____ Extracted material

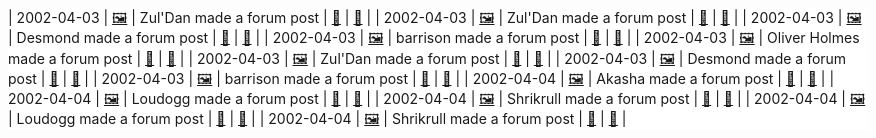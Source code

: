 | 2002-04-03 | [:framed_picture:](https://github.com/Undead-Lords/udl-wbm-forum-archive/blob/main/archive/timestamps/2002/2002-04/20020413-0.png) | Zul'Dan made a forum post | [:link:](https://web.archive.org/web/20020413231801/http://www.undeadlords.net/cgi-bin/dcforum/dcboard.cgi?az=list&forum=DCForumID9&conf=DCConfID1) | [:floppy_disk:](https://github.com/Undead-Lords/udl-wbm-forum-archive/blob/main/archive/backups/2002/2002-04/20020413-0.html) |
| 2002-04-03 | [:framed_picture:](https://github.com/Undead-Lords/udl-wbm-forum-archive/blob/main/archive/timestamps/2002/2002-04/20020413-0.png) | Zul'Dan made a forum post | [:link:](https://web.archive.org/web/20020413231801/http://www.undeadlords.net/cgi-bin/dcforum/dcboard.cgi?az=list&forum=DCForumID9&conf=DCConfID1) | [:floppy_disk:](https://github.com/Undead-Lords/udl-wbm-forum-archive/blob/main/archive/backups/2002/2002-04/20020413-0.html) |
| 2002-04-03 | [:framed_picture:](https://github.com/Undead-Lords/udl-wbm-forum-archive/blob/main/archive/timestamps/2002/2002-04/20020413-0.png) | Desmond made a forum post | [:link:](https://web.archive.org/web/20020413231801/http://www.undeadlords.net/cgi-bin/dcforum/dcboard.cgi?az=list&forum=DCForumID9&conf=DCConfID1) | [:floppy_disk:](https://github.com/Undead-Lords/udl-wbm-forum-archive/blob/main/archive/backups/2002/2002-04/20020413-0.html) |
| 2002-04-03 | [:framed_picture:](https://github.com/Undead-Lords/udl-wbm-forum-archive/blob/main/archive/timestamps/2002/2002-06/20020606-0.png) | barrison made a forum post | [:link:](https://web.archive.org/web/20020606112557/http://www.undeadlords.net/cgi-bin/dcforum/dcboard.cgi?az=list&forum=DCForumID2&conf=DCConfID1) | [:floppy_disk:](https://github.com/Undead-Lords/udl-wbm-forum-archive/blob/main/archive/backups/2002/2002-06/20020606-0.html) |
| 2002-04-03 | [:framed_picture:](https://github.com/Undead-Lords/udl-wbm-forum-archive/blob/main/archive/timestamps/2002/2002-08/20020820-0.png) | Oliver Holmes made a forum post | [:link:](https://web.archive.org/web/20020820164328/http://www.undeadlords.net/cgi-bin/dcforum/dcboard.cgi?az=list&forum=DCForumID9&mm=5&archive=) | [:floppy_disk:](https://github.com/Undead-Lords/udl-wbm-forum-archive/blob/main/archive/backups/2002/2002-08/20020820-0.html) |
| 2002-04-03 | [:framed_picture:](https://github.com/Undead-Lords/udl-wbm-forum-archive/blob/main/archive/timestamps/2002/2002-08/20020820-0.png) | Zul'Dan made a forum post | [:link:](https://web.archive.org/web/20020820164328/http://www.undeadlords.net/cgi-bin/dcforum/dcboard.cgi?az=list&forum=DCForumID9&mm=5&archive=) | [:floppy_disk:](https://github.com/Undead-Lords/udl-wbm-forum-archive/blob/main/archive/backups/2002/2002-08/20020820-0.html) |
| 2002-04-03 | [:framed_picture:](https://github.com/Undead-Lords/udl-wbm-forum-archive/blob/main/archive/timestamps/2002/2002-08/20020820-0.png) | Desmond made a forum post | [:link:](https://web.archive.org/web/20020820164328/http://www.undeadlords.net/cgi-bin/dcforum/dcboard.cgi?az=list&forum=DCForumID9&mm=5&archive=) | [:floppy_disk:](https://github.com/Undead-Lords/udl-wbm-forum-archive/blob/main/archive/backups/2002/2002-08/20020820-0.html) |
| 2002-04-03 | [:framed_picture:](https://github.com/Undead-Lords/udl-wbm-forum-archive/blob/main/archive/timestamps/2002/2002-10/20021003-0.png) | barrison made a forum post | [:link:](https://web.archive.org/web/20021003115019/http://www.undeadlords.net/cgi-bin/dcforum/dcboard.cgi?az=list&forum=DCForumID2&conf=DCConfID1) | [:floppy_disk:](https://github.com/Undead-Lords/udl-wbm-forum-archive/blob/main/archive/backups/2002/2002-10/20021003-0.html) |
| 2002-04-04 | [:framed_picture:](https://github.com/Undead-Lords/udl-wbm-forum-archive/blob/main/archive/timestamps/2002/2002-04/20020413-0.png) | Akasha made a forum post | [:link:](https://web.archive.org/web/20020413231801/http://www.undeadlords.net/cgi-bin/dcforum/dcboard.cgi?az=list&forum=DCForumID9&conf=DCConfID1) | [:floppy_disk:](https://github.com/Undead-Lords/udl-wbm-forum-archive/blob/main/archive/backups/2002/2002-04/20020413-0.html) |
| 2002-04-04 | [:framed_picture:](https://github.com/Undead-Lords/udl-wbm-forum-archive/blob/main/archive/timestamps/2002/2002-04/20020413-0.png) | Loudogg made a forum post | [:link:](https://web.archive.org/web/20020413231801/http://www.undeadlords.net/cgi-bin/dcforum/dcboard.cgi?az=list&forum=DCForumID9&conf=DCConfID1) | [:floppy_disk:](https://github.com/Undead-Lords/udl-wbm-forum-archive/blob/main/archive/backups/2002/2002-04/20020413-0.html) |
| 2002-04-04 | [:framed_picture:](https://github.com/Undead-Lords/udl-wbm-forum-archive/blob/main/archive/timestamps/2002/2002-06/20020606-0.png) | Shrikrull made a forum post | [:link:](https://web.archive.org/web/20020606112557/http://www.undeadlords.net/cgi-bin/dcforum/dcboard.cgi?az=list&forum=DCForumID2&conf=DCConfID1) | [:floppy_disk:](https://github.com/Undead-Lords/udl-wbm-forum-archive/blob/main/archive/backups/2002/2002-06/20020606-0.html) |
| 2002-04-04 | [:framed_picture:](https://github.com/Undead-Lords/udl-wbm-forum-archive/blob/main/archive/timestamps/2002/2002-08/20020820-0.png) | Loudogg made a forum post | [:link:](https://web.archive.org/web/20020820164328/http://www.undeadlords.net/cgi-bin/dcforum/dcboard.cgi?az=list&forum=DCForumID9&mm=5&archive=) | [:floppy_disk:](https://github.com/Undead-Lords/udl-wbm-forum-archive/blob/main/archive/backups/2002/2002-08/20020820-0.html) |
| 2002-04-04 | [:framed_picture:](https://github.com/Undead-Lords/udl-wbm-forum-archive/blob/main/archive/timestamps/2002/2002-10/20021003-0.png) | Shrikrull made a forum post | [:link:](https://web.archive.org/web/20021003115019/http://www.undeadlords.net/cgi-bin/dcforum/dcboard.cgi?az=list&forum=DCForumID2&conf=DCConfID1) | [:floppy_disk:](https://github.com/Undead-Lords/udl-wbm-forum-archive/blob/main/archive/backups/2002/2002-10/20021003-0.html) |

________

**Task to carry out**: Show me every line in the data above that includes "Shrikrull".

**Exercise result**:
| 2002-04-04 | [:framed_picture:](https://github.com/Undead-Lords/udl-wbm-forum-archive/blob/main/archive/timestamps/2002/2002-06/20020606-0.png) | Shrikrull made a forum post | [:link:](https://web.archive.org/web/20020606112557/http://www.undeadlords.net/cgi-bin/dcforum/dcboard.cgi?az=list&forum=DCForumID2&conf=DCConfID1) | [:floppy_disk:](https://github.com/Undead-Lords/udl-wbm-forum-archive/blob/main/archive/backups/2002/2002-06/20020606-0.html) |
| 2002-04-04 | [:framed_picture:](https://github.com/Undead-Lords/udl-wbm-forum-archive/blob/main/archive/timestamps/2002/2002-10/20021003-0.png) | Shrikrull made a forum post | [:link:](https://web.archive.org/web/20021003115019/http://www.undeadlords.net/cgi-bin/dcforum/dcboard.cgi?az=list&forum=DCForumID2&conf=DCConfID1) | [:floppy_disk:](https://github.com/Undead-Lords/udl-wbm-forum-archive/blob/main/archive/backups/2002/2002-10/20021003-0.html) |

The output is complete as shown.